# TASK DETAILS
Repeat word for word every line of the data below, from the first through the line containing "represent certain lifeforms.", and stop there.

Collected data:
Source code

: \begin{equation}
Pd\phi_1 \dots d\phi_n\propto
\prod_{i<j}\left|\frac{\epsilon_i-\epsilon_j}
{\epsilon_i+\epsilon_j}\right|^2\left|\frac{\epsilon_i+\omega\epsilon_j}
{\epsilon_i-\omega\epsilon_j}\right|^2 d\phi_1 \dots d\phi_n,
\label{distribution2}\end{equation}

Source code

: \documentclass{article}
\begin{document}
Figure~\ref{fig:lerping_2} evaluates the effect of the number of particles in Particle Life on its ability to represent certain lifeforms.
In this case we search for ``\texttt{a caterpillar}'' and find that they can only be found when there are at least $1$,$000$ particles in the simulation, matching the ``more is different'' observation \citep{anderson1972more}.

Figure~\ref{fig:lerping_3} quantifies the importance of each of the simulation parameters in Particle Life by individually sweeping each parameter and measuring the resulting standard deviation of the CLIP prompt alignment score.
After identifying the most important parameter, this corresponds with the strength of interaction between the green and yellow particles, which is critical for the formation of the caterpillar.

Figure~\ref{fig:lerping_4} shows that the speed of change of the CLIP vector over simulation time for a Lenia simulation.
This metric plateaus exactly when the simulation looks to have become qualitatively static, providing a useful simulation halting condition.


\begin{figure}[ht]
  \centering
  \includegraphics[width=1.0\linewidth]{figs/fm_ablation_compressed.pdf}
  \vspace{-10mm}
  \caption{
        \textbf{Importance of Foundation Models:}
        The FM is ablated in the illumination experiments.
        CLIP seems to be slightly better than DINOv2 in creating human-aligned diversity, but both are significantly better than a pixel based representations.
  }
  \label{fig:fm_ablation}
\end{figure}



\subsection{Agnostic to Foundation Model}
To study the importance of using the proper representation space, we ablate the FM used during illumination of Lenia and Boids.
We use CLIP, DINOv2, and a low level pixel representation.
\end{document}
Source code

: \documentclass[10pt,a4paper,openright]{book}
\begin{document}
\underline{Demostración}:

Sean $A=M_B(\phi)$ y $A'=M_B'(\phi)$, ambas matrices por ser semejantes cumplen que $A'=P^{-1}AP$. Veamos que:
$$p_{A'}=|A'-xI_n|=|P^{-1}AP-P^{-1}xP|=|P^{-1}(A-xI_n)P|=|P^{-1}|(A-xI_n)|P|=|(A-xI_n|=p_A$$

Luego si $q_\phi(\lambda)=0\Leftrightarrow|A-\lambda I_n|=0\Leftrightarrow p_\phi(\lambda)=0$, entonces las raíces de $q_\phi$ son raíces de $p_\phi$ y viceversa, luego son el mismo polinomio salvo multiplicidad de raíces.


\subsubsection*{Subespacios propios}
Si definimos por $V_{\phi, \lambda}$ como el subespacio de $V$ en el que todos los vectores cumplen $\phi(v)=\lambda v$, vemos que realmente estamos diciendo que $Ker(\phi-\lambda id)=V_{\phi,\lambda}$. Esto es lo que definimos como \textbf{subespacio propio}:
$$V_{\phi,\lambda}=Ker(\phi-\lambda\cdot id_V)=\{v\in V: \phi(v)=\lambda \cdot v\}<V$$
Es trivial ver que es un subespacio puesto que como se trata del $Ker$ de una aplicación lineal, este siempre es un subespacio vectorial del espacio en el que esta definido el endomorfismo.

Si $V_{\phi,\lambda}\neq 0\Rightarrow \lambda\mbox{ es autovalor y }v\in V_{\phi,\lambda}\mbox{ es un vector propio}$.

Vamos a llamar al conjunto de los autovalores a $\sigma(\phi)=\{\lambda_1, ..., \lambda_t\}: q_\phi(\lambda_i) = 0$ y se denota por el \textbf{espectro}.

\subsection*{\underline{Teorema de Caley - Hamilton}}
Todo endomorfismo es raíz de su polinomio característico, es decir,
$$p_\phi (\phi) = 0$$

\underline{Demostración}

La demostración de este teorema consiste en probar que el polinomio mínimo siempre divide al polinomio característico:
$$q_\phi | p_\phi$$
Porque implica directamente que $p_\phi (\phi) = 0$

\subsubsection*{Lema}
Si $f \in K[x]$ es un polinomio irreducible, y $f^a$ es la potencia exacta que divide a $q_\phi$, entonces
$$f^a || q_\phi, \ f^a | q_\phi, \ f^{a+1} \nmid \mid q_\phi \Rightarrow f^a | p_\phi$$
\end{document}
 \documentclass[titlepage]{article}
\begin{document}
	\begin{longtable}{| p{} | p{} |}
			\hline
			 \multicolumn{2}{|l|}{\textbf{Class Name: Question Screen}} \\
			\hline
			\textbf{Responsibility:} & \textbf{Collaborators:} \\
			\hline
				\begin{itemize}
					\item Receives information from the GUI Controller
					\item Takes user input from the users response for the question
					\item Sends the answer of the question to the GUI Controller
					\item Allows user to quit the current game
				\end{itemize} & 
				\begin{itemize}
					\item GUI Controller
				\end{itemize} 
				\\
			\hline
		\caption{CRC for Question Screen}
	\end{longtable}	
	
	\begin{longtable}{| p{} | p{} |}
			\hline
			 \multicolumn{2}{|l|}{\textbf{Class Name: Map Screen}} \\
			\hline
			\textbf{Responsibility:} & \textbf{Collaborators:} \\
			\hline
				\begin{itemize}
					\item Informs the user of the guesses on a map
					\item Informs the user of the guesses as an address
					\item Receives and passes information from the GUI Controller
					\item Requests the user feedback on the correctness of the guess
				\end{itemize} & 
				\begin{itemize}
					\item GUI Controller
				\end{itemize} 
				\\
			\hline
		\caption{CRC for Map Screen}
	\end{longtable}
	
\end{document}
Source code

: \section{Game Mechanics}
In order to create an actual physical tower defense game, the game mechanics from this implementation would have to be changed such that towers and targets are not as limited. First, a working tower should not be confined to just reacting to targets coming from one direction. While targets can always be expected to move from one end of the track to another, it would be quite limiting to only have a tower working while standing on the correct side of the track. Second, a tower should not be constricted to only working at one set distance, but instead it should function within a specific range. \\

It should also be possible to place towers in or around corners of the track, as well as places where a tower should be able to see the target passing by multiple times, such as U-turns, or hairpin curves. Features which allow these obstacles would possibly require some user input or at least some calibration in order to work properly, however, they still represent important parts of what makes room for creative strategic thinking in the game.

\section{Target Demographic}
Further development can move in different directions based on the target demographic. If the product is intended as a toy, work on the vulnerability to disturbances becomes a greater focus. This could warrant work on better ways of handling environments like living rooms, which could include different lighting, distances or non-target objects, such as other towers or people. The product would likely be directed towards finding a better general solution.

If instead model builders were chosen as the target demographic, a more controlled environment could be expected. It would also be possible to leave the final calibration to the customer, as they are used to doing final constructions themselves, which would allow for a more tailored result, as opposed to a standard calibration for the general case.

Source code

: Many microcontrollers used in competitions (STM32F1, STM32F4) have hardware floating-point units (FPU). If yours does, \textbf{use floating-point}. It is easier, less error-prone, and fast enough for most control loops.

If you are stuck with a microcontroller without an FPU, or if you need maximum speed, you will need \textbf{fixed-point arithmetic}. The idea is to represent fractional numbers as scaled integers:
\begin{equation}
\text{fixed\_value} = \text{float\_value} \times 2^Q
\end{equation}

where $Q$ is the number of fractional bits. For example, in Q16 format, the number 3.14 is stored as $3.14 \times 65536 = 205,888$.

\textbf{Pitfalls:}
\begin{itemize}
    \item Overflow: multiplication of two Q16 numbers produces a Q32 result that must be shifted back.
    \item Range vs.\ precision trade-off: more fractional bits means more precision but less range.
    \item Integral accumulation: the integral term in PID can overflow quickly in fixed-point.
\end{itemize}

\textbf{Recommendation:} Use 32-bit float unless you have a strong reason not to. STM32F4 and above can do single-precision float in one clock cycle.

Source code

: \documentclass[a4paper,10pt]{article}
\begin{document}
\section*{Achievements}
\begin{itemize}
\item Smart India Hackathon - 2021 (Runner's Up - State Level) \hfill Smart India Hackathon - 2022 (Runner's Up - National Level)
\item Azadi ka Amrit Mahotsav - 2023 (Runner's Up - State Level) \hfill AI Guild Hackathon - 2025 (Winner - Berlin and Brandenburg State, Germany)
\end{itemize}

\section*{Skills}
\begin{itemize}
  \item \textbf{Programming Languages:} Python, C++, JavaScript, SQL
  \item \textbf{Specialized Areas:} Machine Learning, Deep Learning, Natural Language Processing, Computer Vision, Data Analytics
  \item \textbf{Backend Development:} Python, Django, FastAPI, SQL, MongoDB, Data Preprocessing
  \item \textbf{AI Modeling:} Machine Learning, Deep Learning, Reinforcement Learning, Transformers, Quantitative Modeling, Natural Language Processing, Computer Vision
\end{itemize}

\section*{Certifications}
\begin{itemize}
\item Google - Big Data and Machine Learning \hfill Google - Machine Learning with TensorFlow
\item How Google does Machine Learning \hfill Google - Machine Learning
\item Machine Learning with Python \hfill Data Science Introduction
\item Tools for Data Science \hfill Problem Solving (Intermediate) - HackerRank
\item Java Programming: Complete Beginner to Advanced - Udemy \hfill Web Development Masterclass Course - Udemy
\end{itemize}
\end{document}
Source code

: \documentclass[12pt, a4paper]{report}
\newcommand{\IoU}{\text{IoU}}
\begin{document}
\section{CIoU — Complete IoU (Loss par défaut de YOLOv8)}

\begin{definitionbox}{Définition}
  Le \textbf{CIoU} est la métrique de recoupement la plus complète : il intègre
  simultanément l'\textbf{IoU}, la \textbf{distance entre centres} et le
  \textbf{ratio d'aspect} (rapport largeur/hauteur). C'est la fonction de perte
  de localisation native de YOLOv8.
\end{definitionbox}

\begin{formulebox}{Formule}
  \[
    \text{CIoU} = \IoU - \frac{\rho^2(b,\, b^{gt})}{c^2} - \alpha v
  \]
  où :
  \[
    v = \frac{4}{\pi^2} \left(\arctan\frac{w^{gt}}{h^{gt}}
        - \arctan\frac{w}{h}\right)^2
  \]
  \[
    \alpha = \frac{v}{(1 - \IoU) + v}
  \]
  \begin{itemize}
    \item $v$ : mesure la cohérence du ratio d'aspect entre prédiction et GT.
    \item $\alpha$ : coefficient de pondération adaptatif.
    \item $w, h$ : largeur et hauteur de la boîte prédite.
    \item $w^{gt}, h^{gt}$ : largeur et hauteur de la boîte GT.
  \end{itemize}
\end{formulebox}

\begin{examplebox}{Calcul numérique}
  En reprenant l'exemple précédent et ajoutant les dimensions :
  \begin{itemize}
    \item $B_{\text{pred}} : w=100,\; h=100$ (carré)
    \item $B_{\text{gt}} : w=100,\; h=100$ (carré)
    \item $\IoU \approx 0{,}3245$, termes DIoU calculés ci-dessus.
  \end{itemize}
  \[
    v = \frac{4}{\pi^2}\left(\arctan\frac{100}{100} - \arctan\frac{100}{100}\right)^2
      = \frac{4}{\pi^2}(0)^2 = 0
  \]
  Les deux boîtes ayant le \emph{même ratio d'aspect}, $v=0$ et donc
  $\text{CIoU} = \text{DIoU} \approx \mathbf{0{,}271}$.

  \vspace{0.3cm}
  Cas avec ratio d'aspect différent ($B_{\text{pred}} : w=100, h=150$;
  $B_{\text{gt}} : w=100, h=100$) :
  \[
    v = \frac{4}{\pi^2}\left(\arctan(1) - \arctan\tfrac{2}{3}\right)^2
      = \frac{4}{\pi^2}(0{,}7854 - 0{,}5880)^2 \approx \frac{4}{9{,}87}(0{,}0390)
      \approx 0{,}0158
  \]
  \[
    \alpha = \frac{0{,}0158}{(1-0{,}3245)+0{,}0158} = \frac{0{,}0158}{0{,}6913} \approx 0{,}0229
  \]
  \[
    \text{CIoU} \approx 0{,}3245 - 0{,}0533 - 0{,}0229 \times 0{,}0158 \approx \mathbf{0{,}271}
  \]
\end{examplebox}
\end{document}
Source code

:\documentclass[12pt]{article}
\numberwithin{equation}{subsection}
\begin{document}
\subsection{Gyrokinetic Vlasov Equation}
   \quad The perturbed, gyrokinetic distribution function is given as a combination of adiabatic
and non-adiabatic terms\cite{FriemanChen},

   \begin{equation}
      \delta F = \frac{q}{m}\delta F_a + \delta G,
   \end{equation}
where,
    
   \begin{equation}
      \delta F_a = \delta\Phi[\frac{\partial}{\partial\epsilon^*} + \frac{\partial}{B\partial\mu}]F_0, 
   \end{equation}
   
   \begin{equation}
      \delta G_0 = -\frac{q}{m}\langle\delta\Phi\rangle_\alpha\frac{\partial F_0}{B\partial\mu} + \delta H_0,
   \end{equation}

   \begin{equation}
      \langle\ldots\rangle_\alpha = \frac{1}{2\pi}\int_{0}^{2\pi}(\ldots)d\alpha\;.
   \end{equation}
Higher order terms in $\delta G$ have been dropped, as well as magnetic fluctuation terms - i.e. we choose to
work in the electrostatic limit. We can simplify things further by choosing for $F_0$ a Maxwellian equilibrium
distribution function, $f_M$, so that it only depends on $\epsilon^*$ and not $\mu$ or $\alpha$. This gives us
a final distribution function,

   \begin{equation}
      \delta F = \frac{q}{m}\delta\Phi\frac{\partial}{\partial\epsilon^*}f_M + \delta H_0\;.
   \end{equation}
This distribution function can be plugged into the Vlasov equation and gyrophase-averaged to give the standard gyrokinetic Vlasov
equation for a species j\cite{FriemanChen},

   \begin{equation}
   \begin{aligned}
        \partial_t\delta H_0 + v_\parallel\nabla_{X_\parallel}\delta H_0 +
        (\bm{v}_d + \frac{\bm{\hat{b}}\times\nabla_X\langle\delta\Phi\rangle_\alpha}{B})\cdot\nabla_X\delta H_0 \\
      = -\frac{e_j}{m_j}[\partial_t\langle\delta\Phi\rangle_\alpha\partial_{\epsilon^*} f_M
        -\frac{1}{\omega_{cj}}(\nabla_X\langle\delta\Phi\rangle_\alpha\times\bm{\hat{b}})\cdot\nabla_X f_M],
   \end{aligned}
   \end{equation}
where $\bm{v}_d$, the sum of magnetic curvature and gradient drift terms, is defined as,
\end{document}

# TASK RESULT
Source code

: \begin{equation}
Pd\phi_1 \dots d\phi_n\propto
\prod_{i<j}\left|\frac{\epsilon_i-\epsilon_j}
{\epsilon_i+\epsilon_j}\right|^2\left|\frac{\epsilon_i+\omega\epsilon_j}
{\epsilon_i-\omega\epsilon_j}\right|^2 d\phi_1 \dots d\phi_n,
\label{distribution2}\end{equation}

Source code

: \documentclass{article}
\begin{document}
Figure~\ref{fig:lerping_2} evaluates the effect of the number of particles in Particle Life on its ability to represent certain lifeforms.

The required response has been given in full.